Fabrication vêtement coton
Fabrication de vêtement en coton (source : National Museum of Asian Art)

La situation militaire

Ce qu’il faut retenir :

  • L’armée n’est pas adaptée à un conflit entre nations.
  • Un effort est fait de la part du Shah pour moderniser l’outil militaire.
  • L’armée de terre manque d’artillerie lourde et de chars modernes.
  • La marine commence à peine à se moderniser.
  • L’aviation est à ses balbutiements.
  • L’armée compte 126 000 hommes.

Une armée inadaptée à un conflit d’importance

L’armée iranienne du début du XXe siècle est loin d’être une force homogène et efficace. Héritage d’un passé marqué par les rivalités tribales et les ingérences étrangères, elle est plutôt un conglomérat de milices éparses et mal équipées. Plutôt que de pouvoir répondre à un conflit avec des puissances extérieures, son but est de servir de police de l’intérieur au Shah. Avant la prise de pouvoir de Reza Shah en 1921, l’armée iranienne est divisée en plusieurs entités, chacune ayant ses propres intérêts et allégeances. La brigade cosaque persane, entraînée par des officiers russes, et la gendarmerie, dirigée par des Suédois, sont les forces les plus modernes et les mieux organisées. Mais elles cohabitent avec des unités plus traditionnelles, fidèles aux anciens dirigeants ou aux chefs de tribus.

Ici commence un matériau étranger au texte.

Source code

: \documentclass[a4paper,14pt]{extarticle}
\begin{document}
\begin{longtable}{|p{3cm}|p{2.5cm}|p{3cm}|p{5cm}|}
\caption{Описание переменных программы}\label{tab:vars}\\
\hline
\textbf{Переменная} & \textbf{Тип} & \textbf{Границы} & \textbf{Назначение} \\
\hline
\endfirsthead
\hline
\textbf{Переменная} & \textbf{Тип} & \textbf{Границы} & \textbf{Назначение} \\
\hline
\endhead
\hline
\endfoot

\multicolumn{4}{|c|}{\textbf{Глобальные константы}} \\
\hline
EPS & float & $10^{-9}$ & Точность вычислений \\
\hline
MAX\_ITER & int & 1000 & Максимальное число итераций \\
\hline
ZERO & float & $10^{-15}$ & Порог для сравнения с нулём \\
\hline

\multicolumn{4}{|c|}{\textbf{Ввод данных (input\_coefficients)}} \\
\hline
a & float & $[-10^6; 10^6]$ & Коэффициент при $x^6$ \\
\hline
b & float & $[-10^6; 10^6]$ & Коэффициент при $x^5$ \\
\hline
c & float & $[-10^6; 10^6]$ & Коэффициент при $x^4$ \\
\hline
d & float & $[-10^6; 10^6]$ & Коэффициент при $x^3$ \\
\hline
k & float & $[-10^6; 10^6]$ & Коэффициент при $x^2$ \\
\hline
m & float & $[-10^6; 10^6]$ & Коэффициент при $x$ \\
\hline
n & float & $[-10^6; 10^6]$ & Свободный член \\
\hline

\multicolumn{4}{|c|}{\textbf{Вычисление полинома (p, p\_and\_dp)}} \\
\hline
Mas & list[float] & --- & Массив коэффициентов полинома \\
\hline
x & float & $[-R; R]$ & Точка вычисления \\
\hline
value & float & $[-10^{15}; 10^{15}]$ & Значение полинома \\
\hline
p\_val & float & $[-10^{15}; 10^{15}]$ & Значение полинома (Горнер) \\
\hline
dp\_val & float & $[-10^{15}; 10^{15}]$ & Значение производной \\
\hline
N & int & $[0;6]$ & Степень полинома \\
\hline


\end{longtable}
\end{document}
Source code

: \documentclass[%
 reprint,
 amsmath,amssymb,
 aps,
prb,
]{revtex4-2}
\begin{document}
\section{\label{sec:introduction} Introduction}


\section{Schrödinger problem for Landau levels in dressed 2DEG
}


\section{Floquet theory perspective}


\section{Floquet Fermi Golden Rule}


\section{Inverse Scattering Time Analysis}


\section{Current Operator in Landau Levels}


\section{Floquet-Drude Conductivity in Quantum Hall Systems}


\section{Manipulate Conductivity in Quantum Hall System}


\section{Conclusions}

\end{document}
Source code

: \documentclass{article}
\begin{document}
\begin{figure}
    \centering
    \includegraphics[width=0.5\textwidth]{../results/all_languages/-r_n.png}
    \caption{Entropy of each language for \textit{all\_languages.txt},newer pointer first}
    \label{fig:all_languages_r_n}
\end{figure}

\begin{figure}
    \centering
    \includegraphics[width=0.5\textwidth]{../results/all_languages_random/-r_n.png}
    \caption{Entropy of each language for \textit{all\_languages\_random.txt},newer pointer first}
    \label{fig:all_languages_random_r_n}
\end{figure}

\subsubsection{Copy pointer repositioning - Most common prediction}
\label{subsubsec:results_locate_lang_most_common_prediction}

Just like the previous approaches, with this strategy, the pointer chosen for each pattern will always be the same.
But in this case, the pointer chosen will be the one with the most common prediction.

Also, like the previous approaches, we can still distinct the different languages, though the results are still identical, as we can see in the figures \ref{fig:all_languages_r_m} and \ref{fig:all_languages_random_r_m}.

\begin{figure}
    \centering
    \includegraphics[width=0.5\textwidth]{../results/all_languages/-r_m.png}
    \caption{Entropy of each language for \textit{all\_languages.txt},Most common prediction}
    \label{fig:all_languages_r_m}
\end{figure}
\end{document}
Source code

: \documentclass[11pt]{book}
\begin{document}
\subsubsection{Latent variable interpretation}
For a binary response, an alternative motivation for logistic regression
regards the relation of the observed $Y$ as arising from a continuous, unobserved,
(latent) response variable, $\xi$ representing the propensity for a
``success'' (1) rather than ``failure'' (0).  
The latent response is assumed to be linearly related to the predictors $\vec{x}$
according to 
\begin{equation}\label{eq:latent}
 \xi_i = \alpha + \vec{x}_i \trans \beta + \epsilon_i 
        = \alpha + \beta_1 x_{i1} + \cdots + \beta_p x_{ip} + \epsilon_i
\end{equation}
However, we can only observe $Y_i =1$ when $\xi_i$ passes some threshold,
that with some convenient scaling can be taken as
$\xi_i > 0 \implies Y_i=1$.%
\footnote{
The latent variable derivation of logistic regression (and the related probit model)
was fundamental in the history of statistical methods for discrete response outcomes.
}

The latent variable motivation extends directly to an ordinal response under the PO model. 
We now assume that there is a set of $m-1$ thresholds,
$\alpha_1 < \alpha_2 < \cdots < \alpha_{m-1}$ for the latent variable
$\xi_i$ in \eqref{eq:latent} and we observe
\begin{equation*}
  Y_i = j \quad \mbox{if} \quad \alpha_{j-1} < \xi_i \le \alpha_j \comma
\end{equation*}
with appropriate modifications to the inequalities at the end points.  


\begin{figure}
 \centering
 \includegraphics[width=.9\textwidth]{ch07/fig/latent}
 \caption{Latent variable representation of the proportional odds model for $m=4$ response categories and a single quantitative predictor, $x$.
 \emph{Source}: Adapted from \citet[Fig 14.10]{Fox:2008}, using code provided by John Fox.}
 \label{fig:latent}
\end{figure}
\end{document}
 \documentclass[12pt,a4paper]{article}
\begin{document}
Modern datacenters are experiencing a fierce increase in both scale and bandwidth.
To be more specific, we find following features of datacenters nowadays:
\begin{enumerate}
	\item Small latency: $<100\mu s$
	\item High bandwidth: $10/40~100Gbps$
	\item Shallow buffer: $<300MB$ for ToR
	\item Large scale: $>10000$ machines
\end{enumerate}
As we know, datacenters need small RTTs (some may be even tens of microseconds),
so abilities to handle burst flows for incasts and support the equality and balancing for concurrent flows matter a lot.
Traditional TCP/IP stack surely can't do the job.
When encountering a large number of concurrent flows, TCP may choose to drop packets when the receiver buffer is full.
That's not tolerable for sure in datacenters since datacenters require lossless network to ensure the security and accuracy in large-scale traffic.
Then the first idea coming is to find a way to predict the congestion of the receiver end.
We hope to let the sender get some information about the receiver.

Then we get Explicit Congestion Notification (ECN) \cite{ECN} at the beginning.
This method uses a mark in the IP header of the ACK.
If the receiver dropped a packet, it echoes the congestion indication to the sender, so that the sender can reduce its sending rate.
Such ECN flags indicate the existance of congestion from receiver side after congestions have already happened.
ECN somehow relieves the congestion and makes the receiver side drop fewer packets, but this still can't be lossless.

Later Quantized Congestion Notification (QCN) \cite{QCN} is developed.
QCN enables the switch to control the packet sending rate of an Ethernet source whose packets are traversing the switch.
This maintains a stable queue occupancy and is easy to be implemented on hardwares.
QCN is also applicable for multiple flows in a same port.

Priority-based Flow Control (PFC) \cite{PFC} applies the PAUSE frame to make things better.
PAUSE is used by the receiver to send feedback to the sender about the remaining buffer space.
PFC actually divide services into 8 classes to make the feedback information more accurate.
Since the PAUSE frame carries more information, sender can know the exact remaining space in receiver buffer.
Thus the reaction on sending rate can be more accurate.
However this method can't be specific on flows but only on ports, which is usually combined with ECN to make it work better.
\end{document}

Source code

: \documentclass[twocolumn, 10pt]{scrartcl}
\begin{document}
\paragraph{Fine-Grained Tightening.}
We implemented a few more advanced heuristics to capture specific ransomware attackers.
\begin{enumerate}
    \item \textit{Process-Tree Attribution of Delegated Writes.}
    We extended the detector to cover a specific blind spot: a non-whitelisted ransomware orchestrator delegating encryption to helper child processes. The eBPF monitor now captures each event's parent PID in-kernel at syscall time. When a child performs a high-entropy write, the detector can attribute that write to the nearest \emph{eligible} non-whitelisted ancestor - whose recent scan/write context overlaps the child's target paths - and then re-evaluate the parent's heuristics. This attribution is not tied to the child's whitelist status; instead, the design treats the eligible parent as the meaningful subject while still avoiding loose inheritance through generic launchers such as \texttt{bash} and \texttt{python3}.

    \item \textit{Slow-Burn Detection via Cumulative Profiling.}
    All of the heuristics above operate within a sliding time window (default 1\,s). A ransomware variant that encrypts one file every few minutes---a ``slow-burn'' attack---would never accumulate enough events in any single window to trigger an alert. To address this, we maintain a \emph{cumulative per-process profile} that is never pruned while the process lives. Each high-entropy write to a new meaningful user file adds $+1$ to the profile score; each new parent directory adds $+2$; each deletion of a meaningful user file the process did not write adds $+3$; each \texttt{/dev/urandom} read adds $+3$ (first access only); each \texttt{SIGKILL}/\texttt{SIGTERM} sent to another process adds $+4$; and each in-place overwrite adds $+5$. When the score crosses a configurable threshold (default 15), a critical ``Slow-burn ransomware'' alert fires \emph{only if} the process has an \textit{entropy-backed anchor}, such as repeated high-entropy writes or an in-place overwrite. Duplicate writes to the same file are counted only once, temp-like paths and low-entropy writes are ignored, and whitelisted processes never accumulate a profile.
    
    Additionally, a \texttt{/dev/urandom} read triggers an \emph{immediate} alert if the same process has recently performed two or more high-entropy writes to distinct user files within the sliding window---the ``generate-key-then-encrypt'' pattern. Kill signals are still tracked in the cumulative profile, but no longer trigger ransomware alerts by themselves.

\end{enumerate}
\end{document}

Selon les estimations de Kaveh Farrokh, spécialiste de l’histoire militaire iranienne et conférencier régulier de l’Université de la Colombie-Britannique, l’armée iranienne compte environ 22 800 hommes en 1921, répartis entre ces différentes forces :

  • 7 000 hommes de la brigade cosaque persane.
  • 12 000 hommes de la gendarmerie.
  • 1 800 hommes des brigades de l’ancienne dynastie Qajar.
  • 2 000 hommes affiliés à l’ancien ministre de la Guerre.

Avec le coup d’Etat de Reza Shah, une nouvelle ère s’ouvre pour l’armée iranienne. Conscient des faiblesses de ses forces armées, le nouveau souverain entreprend une vaste entreprise de modernisation. Il ordonne la création de cinq divisions d’infanterie comprenant chacune 10 000 hommes. Pour financer cette modernisation, Reza Shah n’hésite pas à consacrer 50% du revenu national brut à l’armée. L’objectif est double : renforcer la puissance militaire de l’Iran et développer une industrie de défense nationale. Ainsi, l’Iran acquit de nouvelles armes et équipements, et commence à produire localement certains matériels.

En 1922, le pays possède 37 000 fusils, 66 mitrailleuses et 86 pièces d’artillerie. En 1941, il possède 507 000 fusils, 8100 mitrailleuses et 870 pièces d’artillerie.

La Garde cosaque persanne
La Garde cosaque persanne en 1908

La situation de l’armée

À l’aube de la Seconde Guerre mondiale, l’armée iranienne présente un visage contrasté, mêlant équipements modernes et matériels obsolètes. Les efforts de modernisation entrepris sous le règne de Reza Shah ont permis d’améliorer sensiblement le niveau d’équipement des forces armées iraniennes, mais des disparités importantes subsistent.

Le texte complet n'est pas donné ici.